On board the rebus – Insignificant Bits

My most recent post, for those too lazy to follow the link and hit the “Reveal All” button, is a crossword puzzle announcing the birth of our third son, Samuel Yit-Mun Copeland. We’re over the moon with this new guy in our family. Here he is nearly asleep in my arms as I type this.

But now for something more boring.

I decided months ago that my typical geeky announcement would take the form of a crossword since I’ve been playing in that area recently (previous announcements: a manpage for Alex, an ascii-art crypto program for Ian). And why not make this puzzle interesting by constructing my first rebus puzzle?

A rebus puzzle is one in which a single square can have multiple letters. Part of the fun of solving is realizing at some point that an answer must be right, yet it cannot fit the available cells, so something really weird is going on. Then one curses the constructor and starts with a new set of assumptions.

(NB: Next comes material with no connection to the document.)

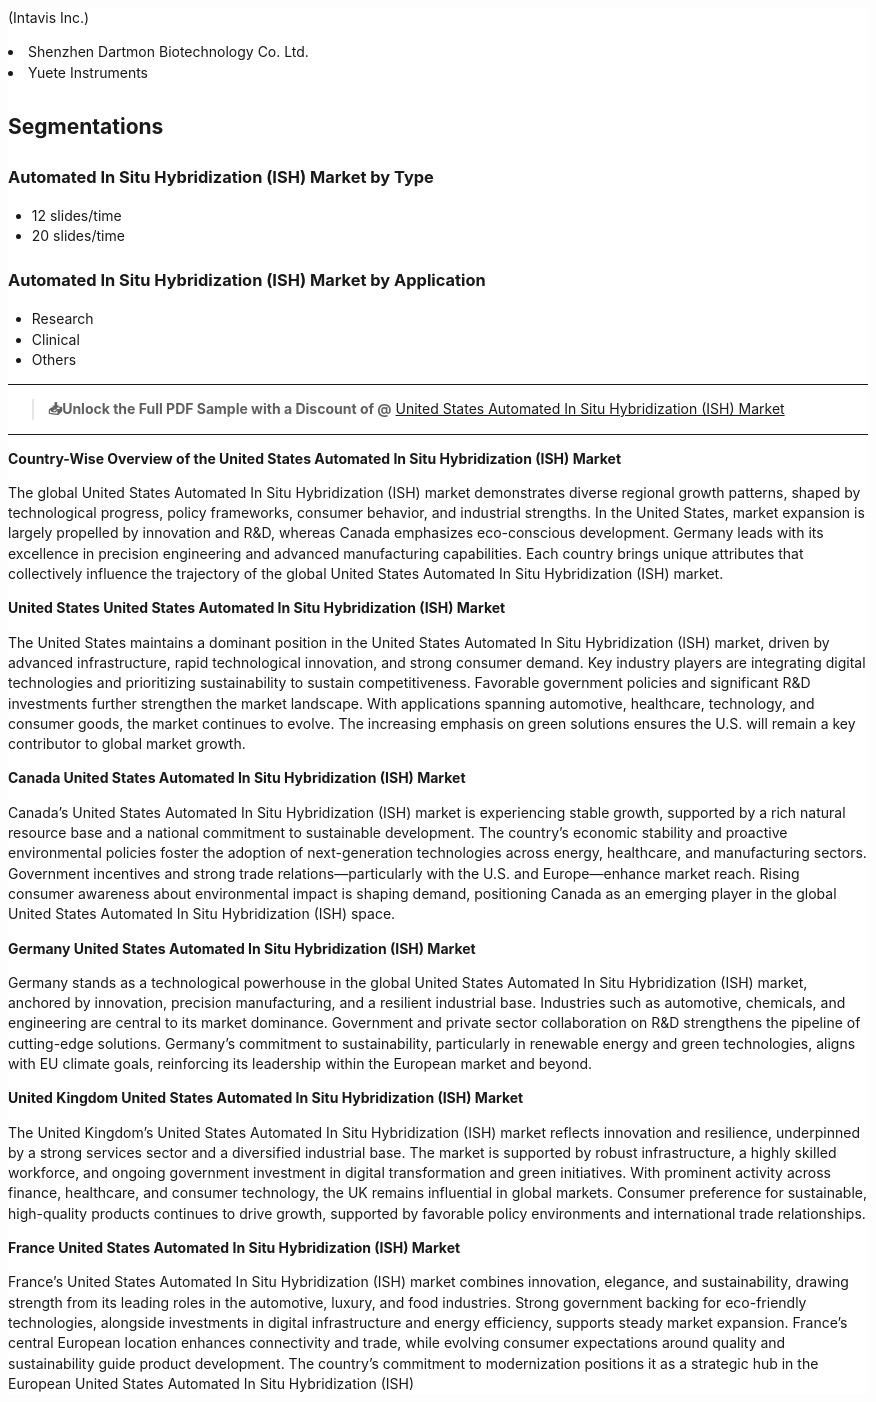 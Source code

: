 (Intavis Inc.)</li><li>Shenzhen Dartmon Biotechnology Co. Ltd.</li><li>Yuete Instruments</li></ul></p><p><h2>Segmentations</h2><h3>Automated In Situ Hybridization (ISH) Market by Type</h3><ul><li>12 slides/time</li><li> 20 slides/time</li></ul><h3>Automated In Situ Hybridization (ISH) Market by Application</h3><ul><li>Research</li><li> Clinical</li><li> Others</li></ul></p><hr /><blockquote><p><strong>📥Unlock the Full PDF Sample with a Discount of @</strong> <a href="https://www.marketresearchintellect.com/ask-for-discount/?rid=1031702&amp;utm_source=Github-April&amp;utm_medium=016">United States Automated In Situ Hybridization (ISH) Market</a></p></blockquote><hr /><p class="" data-start="217" data-end="261"><strong data-start="217" data-end="261">Country-Wise Overview of the United States Automated In Situ Hybridization (ISH) Market</strong></p><p class="" data-start="263" data-end="774">The global United States Automated In Situ Hybridization (ISH) market demonstrates diverse regional growth patterns, shaped by technological progress, policy frameworks, consumer behavior, and industrial strengths. In the United States, market expansion is largely propelled by innovation and R&amp;D, whereas Canada emphasizes eco-conscious development. Germany leads with its excellence in precision engineering and advanced manufacturing capabilities. Each country brings unique attributes that collectively influence the trajectory of the global United States Automated In Situ Hybridization (ISH) market.</p><p class="" data-start="776" data-end="1421"><strong data-start="776" data-end="805">United States United States Automated In Situ Hybridization (ISH) Market</strong></p><p class="" data-start="776" data-end="1421">The United States maintains a dominant position in the United States Automated In Situ Hybridization (ISH) market, driven by advanced infrastructure, rapid technological innovation, and strong consumer demand. Key industry players are integrating digital technologies and prioritizing sustainability to sustain competitiveness. Favorable government policies and significant R&amp;D investments further strengthen the market landscape. With applications spanning automotive, healthcare, technology, and consumer goods, the market continues to evolve. The increasing emphasis on green solutions ensures the U.S. will remain a key contributor to global market growth.</p><p class="" data-start="1423" data-end="2019"><strong data-start="1423" data-end="1445">Canada United States Automated In Situ Hybridization (ISH) Market</strong></p><p class="" data-start="1423" data-end="2019">Canada&rsquo;s United States Automated In Situ Hybridization (ISH) market is experiencing stable growth, supported by a rich natural resource base and a national commitment to sustainable development. The country&rsquo;s economic stability and proactive environmental policies foster the adoption of next-generation technologies across energy, healthcare, and manufacturing sectors. Government incentives and strong trade relations&mdash;particularly with the U.S. and Europe&mdash;enhance market reach. Rising consumer awareness about environmental impact is shaping demand, positioning Canada as an emerging player in the global United States Automated In Situ Hybridization (ISH) space.</p><p class="" data-start="2021" data-end="2591"><strong data-start="2021" data-end="2044">Germany United States Automated In Situ Hybridization (ISH) Market</strong></p><p class="" data-start="2021" data-end="2591">Germany stands as a technological powerhouse in the global United States Automated In Situ Hybridization (ISH) market, anchored by innovation, precision manufacturing, and a resilient industrial base. Industries such as automotive, chemicals, and engineering are central to its market dominance. Government and private sector collaboration on R&amp;D strengthens the pipeline of cutting-edge solutions. Germany&rsquo;s commitment to sustainability, particularly in renewable energy and green technologies, aligns with EU climate goals, reinforcing its leadership within the European market and beyond.</p><p class="" data-start="2593" data-end="3221"><strong data-start="2593" data-end="2623">United Kingdom United States Automated In Situ Hybridization (ISH) Market</strong></p><p class="" data-start="2593" data-end="3221">The United Kingdom&rsquo;s United States Automated In Situ Hybridization (ISH) market reflects innovation and resilience, underpinned by a strong services sector and a diversified industrial base. The market is supported by robust infrastructure, a highly skilled workforce, and ongoing government investment in digital transformation and green initiatives. With prominent activity across finance, healthcare, and consumer technology, the UK remains influential in global markets. Consumer preference for sustainable, high-quality products continues to drive growth, supported by favorable policy environments and international trade relationships.</p><p class="" data-start="3223" data-end="3838"><strong data-start="3223" data-end="3245">France United States Automated In Situ Hybridization (ISH) Market</strong></p><p class="" data-start="3223" data-end="3838">France&rsquo;s United States Automated In Situ Hybridization (ISH) market combines innovation, elegance, and sustainability, drawing strength from its leading roles in the automotive, luxury, and food industries. Strong government backing for eco-friendly technologies, alongside investments in digital infrastructure and energy efficiency, supports steady market expansion. France&rsquo;s central European location enhances connectivity and trade, while evolving consumer expectations around quality and sustainability guide product development. The country&rsquo;s commitment to modernization positions it as a strategic hub in the European United States Automated In Situ Hybridization (ISH)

Constructing such a puzzle is not too much harder than any ordinary puzzle, since all the rebus squares will be part of the themers that the constructor selects up front. Because of this, the fill software doesn’t even really need to care about rebuses — one can use any placeholder for the rebus squares and then edit the final crossword file to add in the full string.

Having lots of theme squares does constrain the grid somewhat, as does having a number of circles on top of that (in this case the circles spell out our new son’s name). But I cheated a little bit: I decided having any old separation between circles was fine as long as the components were all on the same line, and his name is short so that was no major obstacle. In the end I’m pretty happy with the fill considering the 55 theme squares + 20 circles.

Each time I make a puzzle, I also make a number of improvements to my filling software. I’ve long since forgotten whether the goal is building puzzles or building a puzzle builder.

I mentioned before that I had optimized the javascript filler to the point that it was potentially usable in a webapp; this webapp is now a thing. For this puzzle, I used that app as well as my interactive python command-line filler, which has some additional features like estimating the number of eventual solutions using more levels of look-ahead. Finally, I also used a version of the python filler that will take a completed grid and try to optimize it by repeatedly clearing sections of the grid and refilling it randomly.

There is still a good deal of performance work to do on the filler itself. The basic structure is still similar to the backtracking algorithm in QXW: bitmaps are used to filter available words for each cell, and we fill each entry starting with the entries with fewest fills. I made two minor changes in my version: the word list is initially sorted by score and indexed on length so that we can try highest scoring words first and eliminate comparisons against words that will never fit; and entire entries are filled instead of single cells so that score of an entire word is maximized.

I implemented my current algorithm from scratch in C, and it clocks in under half a second for my test puzzle: a little faster than QXW’s implementation and some 30x faster than the very same algorithm in javascript. In terms of LOC, they are roughly the same: 573 (python), 696 (javascript), 763 (C). You can watch them compete below.

So the javascript implementation is frightfully slow. Getting it down to the level of, say, two times the C code, would be a major win, but beyond my current level of js optimization know-how.

Besides that, there is likely some algorithmic optimization that could bring larger gains. Knowing that the “crossword fill problem” is an instance of SAT, I went off to read what Knuth had to say about it (Vol 4 fascicles 5-6), and, as usual, came away with a lot more to think about. The “word square” section is very similar to crossword filling, and indeed the algorithm is close to my existing search, except that it uses trie data structures to cut down on the number of possible words visited at each level. It’s unclear to me at present whether tries would be a win here given that we don’t always start filling with a prefix or suffix, but it could be worth an (ahem) try. Also I may look at branch-and-bound search pruning and parallel search at some point.